> **AIM OF THE TASK**
Copy every line below exactly.

───

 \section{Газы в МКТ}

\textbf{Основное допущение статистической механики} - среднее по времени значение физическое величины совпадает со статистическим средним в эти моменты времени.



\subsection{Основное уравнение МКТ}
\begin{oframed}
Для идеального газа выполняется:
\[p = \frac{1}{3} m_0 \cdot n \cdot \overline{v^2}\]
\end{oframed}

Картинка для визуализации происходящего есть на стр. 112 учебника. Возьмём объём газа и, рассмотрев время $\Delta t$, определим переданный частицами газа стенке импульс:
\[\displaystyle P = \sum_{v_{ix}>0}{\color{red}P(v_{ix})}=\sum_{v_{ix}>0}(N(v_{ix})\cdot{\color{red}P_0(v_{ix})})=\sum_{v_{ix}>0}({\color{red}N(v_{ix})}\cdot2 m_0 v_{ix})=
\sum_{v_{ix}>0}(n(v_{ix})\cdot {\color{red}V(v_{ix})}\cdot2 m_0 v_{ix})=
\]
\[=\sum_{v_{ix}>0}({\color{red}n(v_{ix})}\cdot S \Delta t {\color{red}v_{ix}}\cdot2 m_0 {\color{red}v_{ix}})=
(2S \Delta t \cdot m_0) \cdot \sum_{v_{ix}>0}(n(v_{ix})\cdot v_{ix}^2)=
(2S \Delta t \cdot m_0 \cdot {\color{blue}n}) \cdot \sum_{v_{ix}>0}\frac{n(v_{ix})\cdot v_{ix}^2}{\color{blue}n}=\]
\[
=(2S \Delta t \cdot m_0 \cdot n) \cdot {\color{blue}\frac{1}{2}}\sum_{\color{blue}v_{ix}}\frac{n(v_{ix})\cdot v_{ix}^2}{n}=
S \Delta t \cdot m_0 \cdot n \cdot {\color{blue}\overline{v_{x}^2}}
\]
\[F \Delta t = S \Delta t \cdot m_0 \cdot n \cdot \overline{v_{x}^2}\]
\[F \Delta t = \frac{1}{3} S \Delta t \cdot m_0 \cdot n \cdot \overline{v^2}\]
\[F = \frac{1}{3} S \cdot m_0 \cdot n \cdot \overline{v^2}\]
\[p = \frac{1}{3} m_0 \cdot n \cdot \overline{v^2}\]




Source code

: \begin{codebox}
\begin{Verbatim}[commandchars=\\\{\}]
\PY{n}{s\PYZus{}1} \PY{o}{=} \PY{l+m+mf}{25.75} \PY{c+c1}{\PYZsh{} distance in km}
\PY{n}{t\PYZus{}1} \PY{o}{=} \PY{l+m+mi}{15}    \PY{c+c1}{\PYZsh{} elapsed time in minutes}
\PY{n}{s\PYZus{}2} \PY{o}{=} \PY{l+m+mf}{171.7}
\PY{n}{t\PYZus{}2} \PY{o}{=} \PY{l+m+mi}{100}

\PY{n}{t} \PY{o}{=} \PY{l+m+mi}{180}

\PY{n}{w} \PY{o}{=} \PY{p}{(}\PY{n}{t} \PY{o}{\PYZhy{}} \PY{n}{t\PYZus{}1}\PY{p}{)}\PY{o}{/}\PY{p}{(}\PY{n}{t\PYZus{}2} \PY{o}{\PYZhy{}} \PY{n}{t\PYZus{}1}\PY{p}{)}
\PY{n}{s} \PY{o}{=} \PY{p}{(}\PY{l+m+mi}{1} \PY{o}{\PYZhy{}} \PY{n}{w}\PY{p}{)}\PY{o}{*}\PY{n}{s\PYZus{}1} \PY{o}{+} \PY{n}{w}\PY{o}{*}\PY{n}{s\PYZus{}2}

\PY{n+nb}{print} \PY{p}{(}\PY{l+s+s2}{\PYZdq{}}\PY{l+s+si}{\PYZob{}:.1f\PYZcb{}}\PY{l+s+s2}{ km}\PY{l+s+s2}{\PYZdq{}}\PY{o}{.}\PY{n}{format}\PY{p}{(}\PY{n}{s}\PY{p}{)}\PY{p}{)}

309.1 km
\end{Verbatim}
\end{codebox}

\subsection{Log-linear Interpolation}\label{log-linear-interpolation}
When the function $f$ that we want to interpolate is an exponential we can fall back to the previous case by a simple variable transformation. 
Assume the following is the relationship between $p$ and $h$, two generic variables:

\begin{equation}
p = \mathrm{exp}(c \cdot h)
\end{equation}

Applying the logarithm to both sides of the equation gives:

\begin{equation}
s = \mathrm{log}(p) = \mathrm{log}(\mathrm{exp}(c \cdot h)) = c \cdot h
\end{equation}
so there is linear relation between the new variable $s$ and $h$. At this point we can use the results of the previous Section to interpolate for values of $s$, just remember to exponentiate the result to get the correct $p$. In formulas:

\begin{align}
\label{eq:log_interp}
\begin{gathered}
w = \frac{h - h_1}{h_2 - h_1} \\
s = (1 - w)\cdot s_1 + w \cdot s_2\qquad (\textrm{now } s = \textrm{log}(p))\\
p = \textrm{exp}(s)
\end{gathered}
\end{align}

───

> **ANSWER TO THE EXERCISE**
 \section{Газы в МКТ}

\textbf{Основное допущение статистической механики} - среднее по времени значение физическое величины совпадает со статистическим средним в эти моменты времени.



\subsection{Основное уравнение МКТ}
\begin{oframed}
Для идеального газа выполняется:
\[p = \frac{1}{3} m_0 \cdot n \cdot \overline{v^2}\]
\end{oframed}

Картинка для визуализации происходящего есть на стр. 112 учебника. Возьмём объём газа и, рассмотрев время $\Delta t$, определим переданный частицами газа стенке импульс:
\[\displaystyle P = \sum_{v_{ix}>0}{\color{red}P(v_{ix})}=\sum_{v_{ix}>0}(N(v_{ix})\cdot{\color{red}P_0(v_{ix})})=\sum_{v_{ix}>0}({\color{red}N(v_{ix})}\cdot2 m_0 v_{ix})=
\sum_{v_{ix}>0}(n(v_{ix})\cdot {\color{red}V(v_{ix})}\cdot2 m_0 v_{ix})=
\]
\[=\sum_{v_{ix}>0}({\color{red}n(v_{ix})}\cdot S \Delta t {\color{red}v_{ix}}\cdot2 m_0 {\color{red}v_{ix}})=
(2S \Delta t \cdot m_0) \cdot \sum_{v_{ix}>0}(n(v_{ix})\cdot v_{ix}^2)=
(2S \Delta t \cdot m_0 \cdot {\color{blue}n}) \cdot \sum_{v_{ix}>0}\frac{n(v_{ix})\cdot v_{ix}^2}{\color{blue}n}=\]
\[
=(2S \Delta t \cdot m_0 \cdot n) \cdot {\color{blue}\frac{1}{2}}\sum_{\color{blue}v_{ix}}\frac{n(v_{ix})\cdot v_{ix}^2}{n}=
S \Delta t \cdot m_0 \cdot n \cdot {\color{blue}\overline{v_{x}^2}}
\]
\[F \Delta t = S \Delta t \cdot m_0 \cdot n \cdot \overline{v_{x}^2}\]
\[F \Delta t = \frac{1}{3} S \Delta t \cdot m_0 \cdot n \cdot \overline{v^2}\]
\[F = \frac{1}{3} S \cdot m_0 \cdot n \cdot \overline{v^2}\]
\[p = \frac{1}{3} m_0 \cdot n \cdot \overline{v^2}\]




Source code

: \begin{codebox}
\begin{Verbatim}[commandchars=\\\{\}]
\PY{n}{s\PYZus{}1} \PY{o}{=} \PY{l+m+mf}{25.75} \PY{c+c1}{\PYZsh{} distance in km}
\PY{n}{t\PYZus{}1} \PY{o}{=} \PY{l+m+mi}{15}    \PY{c+c1}{\PYZsh{} elapsed time in minutes}
\PY{n}{s\PYZus{}2} \PY{o}{=} \PY{l+m+mf}{171.7}
\PY{n}{t\PYZus{}2} \PY{o}{=} \PY{l+m+mi}{100}

\PY{n}{t} \PY{o}{=} \PY{l+m+mi}{180}

\PY{n}{w} \PY{o}{=} \PY{p}{(}\PY{n}{t} \PY{o}{\PYZhy{}} \PY{n}{t\PYZus{}1}\PY{p}{)}\PY{o}{/}\PY{p}{(}\PY{n}{t\PYZus{}2} \PY{o}{\PYZhy{}} \PY{n}{t\PYZus{}1}\PY{p}{)}
\PY{n}{s} \PY{o}{=} \PY{p}{(}\PY{l+m+mi}{1} \PY{o}{\PYZhy{}} \PY{n}{w}\PY{p}{)}\PY{o}{*}\PY{n}{s\PYZus{}1} \PY{o}{+} \PY{n}{w}\PY{o}{*}\PY{n}{s\PYZus{}2}

\PY{n+nb}{print} \PY{p}{(}\PY{l+s+s2}{\PYZdq{}}\PY{l+s+si}{\PYZob{}:.1f\PYZcb{}}\PY{l+s+s2}{ km}\PY{l+s+s2}{\PYZdq{}}\PY{o}{.}\PY{n}{format}\PY{p}{(}\PY{n}{s}\PY{p}{)}\PY{p}{)}

309.1 km
\end{Verbatim}
\end{codebox}

\subsection{Log-linear Interpolation}\label{log-linear-interpolation}
When the function $f$ that we want to interpolate is an exponential we can fall back to the previous case by a simple variable transformation. 
Assume the following is the relationship between $p$ and $h$, two generic variables:

\begin{equation}
p = \mathrm{exp}(c \cdot h)
\end{equation}

Applying the logarithm to both sides of the equation gives:

\begin{equation}
s = \mathrm{log}(p) = \mathrm{log}(\mathrm{exp}(c \cdot h)) = c \cdot h
\end{equation}
so there is linear relation between the new variable $s$ and $h$. At this point we can use the results of the previous Section to interpolate for values of $s$, just remember to exponentiate the result to get the correct $p$. In formulas:

\begin{align}
\label{eq:log_interp}
\begin{gathered}
w = \frac{h - h_1}{h_2 - h_1} \\
s = (1 - w)\cdot s_1 + w \cdot s_2\qquad (\textrm{now } s = \textrm{log}(p))\\
p = \textrm{exp}(s)
\end{gathered}
\end{align}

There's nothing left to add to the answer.